While you might not find so many clubs or live music venues in Pisa, the city does offer some alternative music venues, disco bars and karaoke bars. Meanwhile, you can enjoy a leisurely dinner or drink at one of the city’s restaurants and bars, have a walk in Piazza Garibaldi and the riverside Lungarni, or treat yourself at one of Pisa’s spas.
The city gets much of its life from its student population, who organize all kinds of parties, shows and cultural events. In terms of universities in Pisa, the main one is the Università di Pisa, ranked 259 in the 2013/14 QS World University Rankings. The university’s most famous past student is Galileo Galilei, who studied there in the 16th century and went on to become one of the world’s most famous astronomers, physicists and inventors. Along with the University of Pisa, the Scuola Normale Superiore and the Sant’Anna School of Advanced Studies of Pisa make up the Pisa University System, which is recognized as one of Europe’s leading education hubs.
Universities in Bologna
Although less familiar to foreign visitors, Bologna is well known among Italians, and not just because it is the largest city and capital of the Emilia-Romagna region. Bologna is known as the culinary capital of Italy, famous for its cuisine (la cucina Bolognese). With a rich musical history, Bologna has also been named a Creative City for Music by UNESCO, and music lovers can enjoy open-air concerts held at the Conservatory, the Opera School, the Theatro Comunale (the Opera Theater) or the hundreds of other music associations operating in the city and surrounding area.

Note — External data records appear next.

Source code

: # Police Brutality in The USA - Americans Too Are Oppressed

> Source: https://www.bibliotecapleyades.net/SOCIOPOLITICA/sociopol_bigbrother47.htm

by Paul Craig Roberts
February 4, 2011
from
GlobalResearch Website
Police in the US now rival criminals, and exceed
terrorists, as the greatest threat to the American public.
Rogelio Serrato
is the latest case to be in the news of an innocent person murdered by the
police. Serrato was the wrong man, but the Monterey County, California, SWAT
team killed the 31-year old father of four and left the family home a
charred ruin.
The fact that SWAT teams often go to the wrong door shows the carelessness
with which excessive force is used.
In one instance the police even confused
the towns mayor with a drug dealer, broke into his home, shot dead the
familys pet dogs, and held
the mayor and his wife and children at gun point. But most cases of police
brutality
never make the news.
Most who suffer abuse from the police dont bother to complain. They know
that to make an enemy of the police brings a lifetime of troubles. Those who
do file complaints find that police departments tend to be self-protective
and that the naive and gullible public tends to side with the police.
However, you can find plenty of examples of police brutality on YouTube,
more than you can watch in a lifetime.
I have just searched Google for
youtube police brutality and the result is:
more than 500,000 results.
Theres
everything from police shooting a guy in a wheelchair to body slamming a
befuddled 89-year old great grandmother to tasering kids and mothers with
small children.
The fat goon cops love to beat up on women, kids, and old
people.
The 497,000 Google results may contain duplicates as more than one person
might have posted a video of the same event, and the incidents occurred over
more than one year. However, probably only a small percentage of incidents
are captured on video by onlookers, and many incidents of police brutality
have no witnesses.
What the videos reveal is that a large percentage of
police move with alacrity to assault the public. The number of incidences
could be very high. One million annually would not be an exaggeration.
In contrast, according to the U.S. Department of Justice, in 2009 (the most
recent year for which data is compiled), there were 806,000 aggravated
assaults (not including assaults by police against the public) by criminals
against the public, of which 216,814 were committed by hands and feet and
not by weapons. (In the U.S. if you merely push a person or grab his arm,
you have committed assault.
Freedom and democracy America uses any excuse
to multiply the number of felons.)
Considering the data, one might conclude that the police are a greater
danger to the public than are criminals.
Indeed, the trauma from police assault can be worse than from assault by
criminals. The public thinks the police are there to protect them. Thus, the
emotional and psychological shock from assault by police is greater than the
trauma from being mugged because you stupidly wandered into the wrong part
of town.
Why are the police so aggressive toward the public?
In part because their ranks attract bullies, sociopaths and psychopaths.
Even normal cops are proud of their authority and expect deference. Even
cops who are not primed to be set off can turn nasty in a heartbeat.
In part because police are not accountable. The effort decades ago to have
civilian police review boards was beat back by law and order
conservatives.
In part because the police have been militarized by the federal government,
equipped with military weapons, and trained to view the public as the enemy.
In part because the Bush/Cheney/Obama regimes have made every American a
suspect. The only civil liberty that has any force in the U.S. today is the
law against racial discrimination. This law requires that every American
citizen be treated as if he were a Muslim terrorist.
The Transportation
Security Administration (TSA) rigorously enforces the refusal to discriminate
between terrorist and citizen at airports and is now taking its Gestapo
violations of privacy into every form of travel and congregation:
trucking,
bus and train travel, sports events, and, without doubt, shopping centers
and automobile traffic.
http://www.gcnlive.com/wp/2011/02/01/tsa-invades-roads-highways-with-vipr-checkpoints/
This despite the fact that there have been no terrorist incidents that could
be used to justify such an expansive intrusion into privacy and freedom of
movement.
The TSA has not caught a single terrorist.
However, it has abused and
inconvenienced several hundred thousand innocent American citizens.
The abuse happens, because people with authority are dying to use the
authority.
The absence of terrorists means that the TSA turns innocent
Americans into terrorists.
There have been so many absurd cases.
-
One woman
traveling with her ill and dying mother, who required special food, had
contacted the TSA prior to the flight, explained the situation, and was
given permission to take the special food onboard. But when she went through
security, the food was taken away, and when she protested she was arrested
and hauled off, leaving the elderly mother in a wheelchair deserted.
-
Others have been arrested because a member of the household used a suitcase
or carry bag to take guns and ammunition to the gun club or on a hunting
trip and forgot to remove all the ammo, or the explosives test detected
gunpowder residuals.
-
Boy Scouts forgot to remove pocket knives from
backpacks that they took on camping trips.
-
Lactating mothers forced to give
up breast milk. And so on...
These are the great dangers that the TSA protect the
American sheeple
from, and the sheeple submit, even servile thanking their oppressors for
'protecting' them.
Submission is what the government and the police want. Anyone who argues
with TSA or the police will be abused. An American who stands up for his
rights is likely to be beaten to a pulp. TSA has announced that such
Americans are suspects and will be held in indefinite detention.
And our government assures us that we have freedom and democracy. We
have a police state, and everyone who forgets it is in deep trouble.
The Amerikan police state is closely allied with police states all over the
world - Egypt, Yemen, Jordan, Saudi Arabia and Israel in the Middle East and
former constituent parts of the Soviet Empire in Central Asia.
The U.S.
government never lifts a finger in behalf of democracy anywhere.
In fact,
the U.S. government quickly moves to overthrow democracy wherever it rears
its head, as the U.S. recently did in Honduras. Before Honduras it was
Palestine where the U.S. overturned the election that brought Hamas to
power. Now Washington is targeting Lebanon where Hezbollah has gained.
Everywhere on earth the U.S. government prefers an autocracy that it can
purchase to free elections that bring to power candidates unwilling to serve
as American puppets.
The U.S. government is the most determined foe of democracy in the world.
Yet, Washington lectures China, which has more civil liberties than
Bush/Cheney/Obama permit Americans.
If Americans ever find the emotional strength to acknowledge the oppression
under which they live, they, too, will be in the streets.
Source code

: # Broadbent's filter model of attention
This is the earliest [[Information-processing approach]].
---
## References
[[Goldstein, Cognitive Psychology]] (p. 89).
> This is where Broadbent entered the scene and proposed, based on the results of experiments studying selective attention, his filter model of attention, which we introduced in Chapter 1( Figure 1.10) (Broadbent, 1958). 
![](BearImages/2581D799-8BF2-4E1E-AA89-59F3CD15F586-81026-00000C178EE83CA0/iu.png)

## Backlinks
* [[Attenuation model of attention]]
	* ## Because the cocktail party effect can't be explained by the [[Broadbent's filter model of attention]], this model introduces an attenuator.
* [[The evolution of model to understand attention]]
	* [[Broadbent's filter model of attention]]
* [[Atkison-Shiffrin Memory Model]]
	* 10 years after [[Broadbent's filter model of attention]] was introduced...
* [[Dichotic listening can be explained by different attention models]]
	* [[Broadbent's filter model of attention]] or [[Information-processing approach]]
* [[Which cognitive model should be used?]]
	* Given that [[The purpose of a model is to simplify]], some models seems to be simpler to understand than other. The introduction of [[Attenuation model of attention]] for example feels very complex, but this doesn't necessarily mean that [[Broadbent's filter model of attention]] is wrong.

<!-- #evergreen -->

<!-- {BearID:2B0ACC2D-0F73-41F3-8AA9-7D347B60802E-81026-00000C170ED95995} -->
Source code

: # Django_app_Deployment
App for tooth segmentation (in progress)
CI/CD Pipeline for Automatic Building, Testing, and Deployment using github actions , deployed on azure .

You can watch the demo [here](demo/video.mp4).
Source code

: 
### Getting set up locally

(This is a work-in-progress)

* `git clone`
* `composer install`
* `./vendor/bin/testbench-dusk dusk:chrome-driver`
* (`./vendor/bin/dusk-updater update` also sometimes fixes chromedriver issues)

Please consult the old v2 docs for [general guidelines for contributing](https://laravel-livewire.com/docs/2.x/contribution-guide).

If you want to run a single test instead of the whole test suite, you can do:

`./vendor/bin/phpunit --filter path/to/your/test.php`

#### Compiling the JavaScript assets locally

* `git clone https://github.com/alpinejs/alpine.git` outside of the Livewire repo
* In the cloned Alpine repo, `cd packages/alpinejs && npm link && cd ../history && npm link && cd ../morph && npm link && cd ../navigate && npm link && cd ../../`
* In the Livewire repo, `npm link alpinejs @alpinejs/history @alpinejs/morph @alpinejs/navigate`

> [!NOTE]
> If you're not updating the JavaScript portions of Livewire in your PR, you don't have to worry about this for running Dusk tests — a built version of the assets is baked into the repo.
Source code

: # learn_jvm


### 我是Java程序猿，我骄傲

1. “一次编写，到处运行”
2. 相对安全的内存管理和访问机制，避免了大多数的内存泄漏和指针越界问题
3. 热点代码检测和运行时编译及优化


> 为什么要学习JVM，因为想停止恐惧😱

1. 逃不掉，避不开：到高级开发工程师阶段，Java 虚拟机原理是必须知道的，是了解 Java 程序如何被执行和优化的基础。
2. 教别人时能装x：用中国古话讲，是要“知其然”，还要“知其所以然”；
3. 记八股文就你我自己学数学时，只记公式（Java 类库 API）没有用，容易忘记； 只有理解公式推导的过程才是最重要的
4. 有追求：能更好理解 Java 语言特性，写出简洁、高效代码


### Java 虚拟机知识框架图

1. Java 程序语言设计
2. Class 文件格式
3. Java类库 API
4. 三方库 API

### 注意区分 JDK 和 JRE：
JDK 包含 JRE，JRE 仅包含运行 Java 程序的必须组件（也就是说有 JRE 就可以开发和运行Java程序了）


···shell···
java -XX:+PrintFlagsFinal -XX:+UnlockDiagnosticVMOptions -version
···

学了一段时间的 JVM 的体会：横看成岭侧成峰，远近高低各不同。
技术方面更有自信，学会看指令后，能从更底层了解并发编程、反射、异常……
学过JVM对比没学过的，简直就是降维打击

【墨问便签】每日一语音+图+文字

Bologna also has one of Italy’s largest and best preserved historic centers, known for its vibrant red-brick buildings, iconic Due Torri towers, and almost 40km of arcaded porticoes – sheltered corridors which make it possible to walk long distances in all weathers. The city’s pervasive shades of red, from terracotta to burnt oranges and warm yellows, have given it the nickname Bologna la rossa (Bologna the red).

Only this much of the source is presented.